I stopped stirring the oatmeal, ran out the side door into the garage and burst through the outer door like a one-woman SWAT Team, albeit not nearly as fast.
You have to remember that I grew up in the sixties, when Westerns ruled prime time television. My brothers and I laid on the floor, with Daddy in his recliner, and watched every weekly episode of “Rawhide”, “Bonanza”, “High Chapparal”, to name just a few. Western movies, and especially ones starring John Wayne, were better than ice cream.
So, I had seen cowpokes and horse wranglers, waiving their lariats and yelling “Yeehaw! With great intensity, I attempted to duplicate that motion now, flapping my long arms in place of a lariat.
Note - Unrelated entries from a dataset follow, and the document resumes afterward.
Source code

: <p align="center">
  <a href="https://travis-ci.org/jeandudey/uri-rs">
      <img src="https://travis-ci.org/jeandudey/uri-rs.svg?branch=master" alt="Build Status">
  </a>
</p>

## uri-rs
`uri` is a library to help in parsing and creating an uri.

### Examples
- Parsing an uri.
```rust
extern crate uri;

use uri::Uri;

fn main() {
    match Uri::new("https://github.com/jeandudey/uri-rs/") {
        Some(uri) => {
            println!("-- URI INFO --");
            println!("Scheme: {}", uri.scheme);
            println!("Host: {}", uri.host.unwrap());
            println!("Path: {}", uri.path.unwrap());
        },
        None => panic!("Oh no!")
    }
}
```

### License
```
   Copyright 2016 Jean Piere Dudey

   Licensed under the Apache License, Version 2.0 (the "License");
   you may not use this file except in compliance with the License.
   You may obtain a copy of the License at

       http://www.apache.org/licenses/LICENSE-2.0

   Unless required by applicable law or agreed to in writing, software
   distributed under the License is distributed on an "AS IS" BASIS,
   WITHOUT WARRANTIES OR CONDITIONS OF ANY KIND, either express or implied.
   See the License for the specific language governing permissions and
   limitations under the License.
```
Well, several things happened all at once – and all in slow motion, to remain forever frozen in my mind. Since moving to Texas, I had often heard what effect deer had when they collided with a car.
First, that lone deer jumped straight up and high-tailed it, literally, toward the larger pasture to the right of the barn and corral. Second, in the same instant, both horses also jumped but, thank the good and merciful Lord, did not bolt. Now, the third thing is where things got interesting.
Third, the deer who had been behind the house to the left, hidden from my view as he munched on the bushes next to the oak tree, leaped and soared within five feet of me on his way to the same pasture as the others. Fourth, his or her companion, two short seconds slower, ran behind me, this time within three feet. It was getting crowded I guess on the only pathway away from the obviously insane human.
Fifth, I stood still – for how long, I don’t know, reflecting that what I had just done was not the wisest move I had ever made. Sixth, a bit shakily I turned and went back inside, pondering what I knew happened when a deer and a car collided. What would a full-steam ahead dear and human collision look like? Not so great for the human, I was sure of that.
Sally and I got a good laugh, but I think about it every time I see a deer, which is often. Next Christmas, I don’t think I’ll laugh so hard when I hear that song “Grandma got run over by the reindeer.” Nana almost did!